Back to East Anglia though. I bicycled across town to visit the Cambridge Botanic Gardens. It was magnificent for strange partnerships in autumn colour. Symphony of butter yellow with rust brown. However would have cooked these two up? The Veronicastrum virginucum Culvers Root
marries the two.
Round the corner, the yellow brown thing got even bigger and grander. Anchored by the fiery brown of the swamp cypress Taxodium distichum
going into needle-shedding mode.To set off the picture above of two Acer palmatum Sango Kaku
with a astonishing display of brown, maroon, russet from the Hydrangea quercifolia Snow Flake
. The bleached white grass is Deschampsia cespitosa
beside rusty stalks of Lythrum salicaria
. Reliably green bergenias tone the scene down but even they are on the move.....

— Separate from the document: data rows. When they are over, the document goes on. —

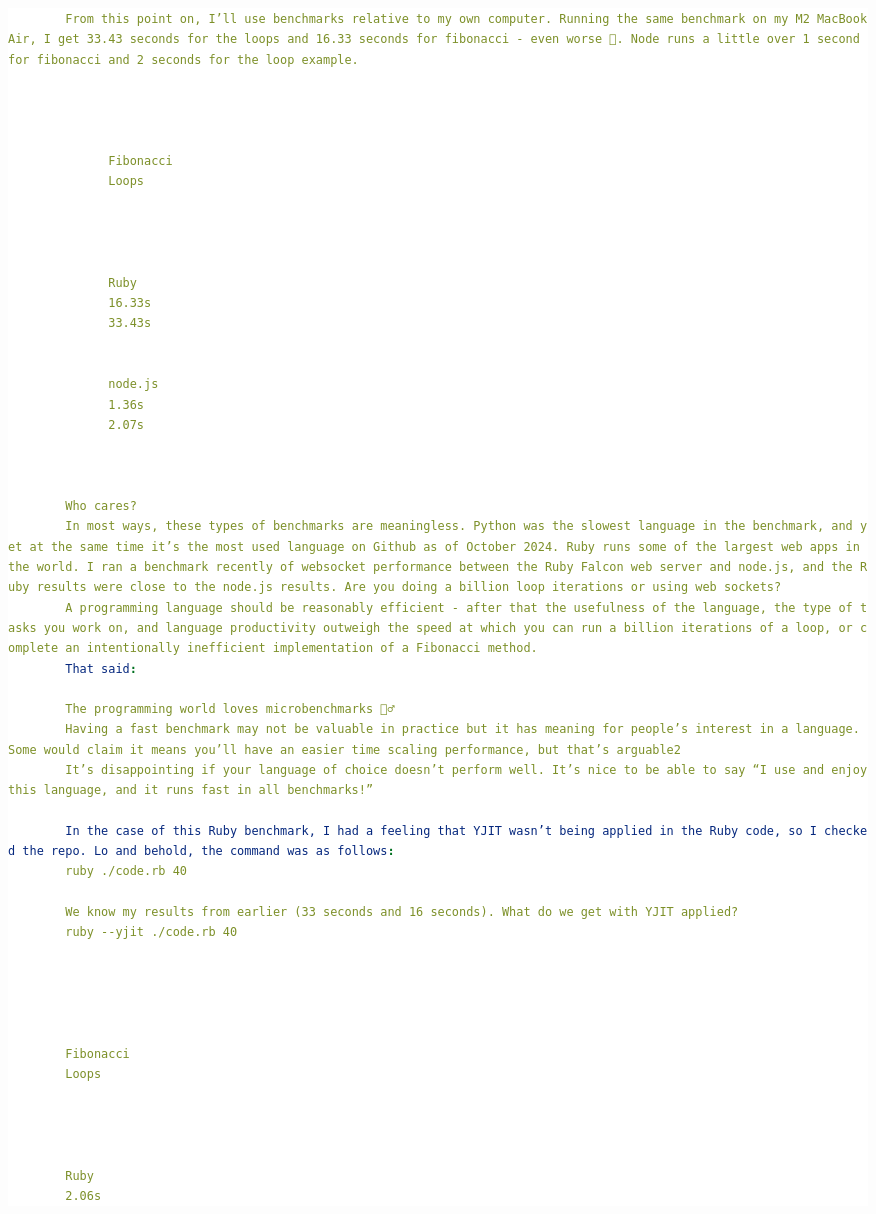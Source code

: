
 ```yaml
        From this point on, I’ll use benchmarks relative to my own computer. Running the same benchmark on my M2 MacBook Air, I get 33.43 seconds for the loops and 16.33 seconds for fibonacci - even worse 🥺. Node runs a little over 1 second for fibonacci and 2 seconds for the loop example.

          
            
              
              Fibonacci
              Loops
            
          
          
            
              Ruby
              16.33s
              33.43s
            
            
              node.js
              1.36s
              2.07s
            
          

        Who cares?
        In most ways, these types of benchmarks are meaningless. Python was the slowest language in the benchmark, and yet at the same time it’s the most used language on Github as of October 2024. Ruby runs some of the largest web apps in the world. I ran a benchmark recently of websocket performance between the Ruby Falcon web server and node.js, and the Ruby results were close to the node.js results. Are you doing a billion loop iterations or using web sockets?
        A programming language should be reasonably efficient - after that the usefulness of the language, the type of tasks you work on, and language productivity outweigh the speed at which you can run a billion iterations of a loop, or complete an intentionally inefficient implementation of a Fibonacci method.
        That said:

        The programming world loves microbenchmarks 🤷‍♂️
        Having a fast benchmark may not be valuable in practice but it has meaning for people’s interest in a language. Some would claim it means you’ll have an easier time scaling performance, but that’s arguable2
        It’s disappointing if your language of choice doesn’t perform well. It’s nice to be able to say “I use and enjoy this language, and it runs fast in all benchmarks!”

        In the case of this Ruby benchmark, I had a feeling that YJIT wasn’t being applied in the Ruby code, so I checked the repo. Lo and behold, the command was as follows:
        ruby ./code.rb 40

        We know my results from earlier (33 seconds and 16 seconds). What do we get with YJIT applied?
        ruby --yjit ./code.rb 40


          
            
              
        Fibonacci
        Loops




        Ruby
        2.06s
```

It is not often that a plant that has earned itself a frequent place in a municipal carpark, gets a look in. Cotoneaster horizontalis
is one - I have even sneered at it. But now I eat my hat for it appeared in all its architectural splendour and backed up by
intensity of colour. The gorgeous brown in the back ground is the swamp cypress once more. A plant to have a crush on, particularly if you can plant it in shallow water. It will develop knobbly knees to help it breathe. In far-flung times this tree was a native. Banished by the ice age, it was re-introdued by John Tradescent in the 17C.
There were magnolias, viburnums, callicarpas, dogwoods. These images are a mere bite of the autumn sweetshop of colours in the Botanic Gardens. Get there before the wind does.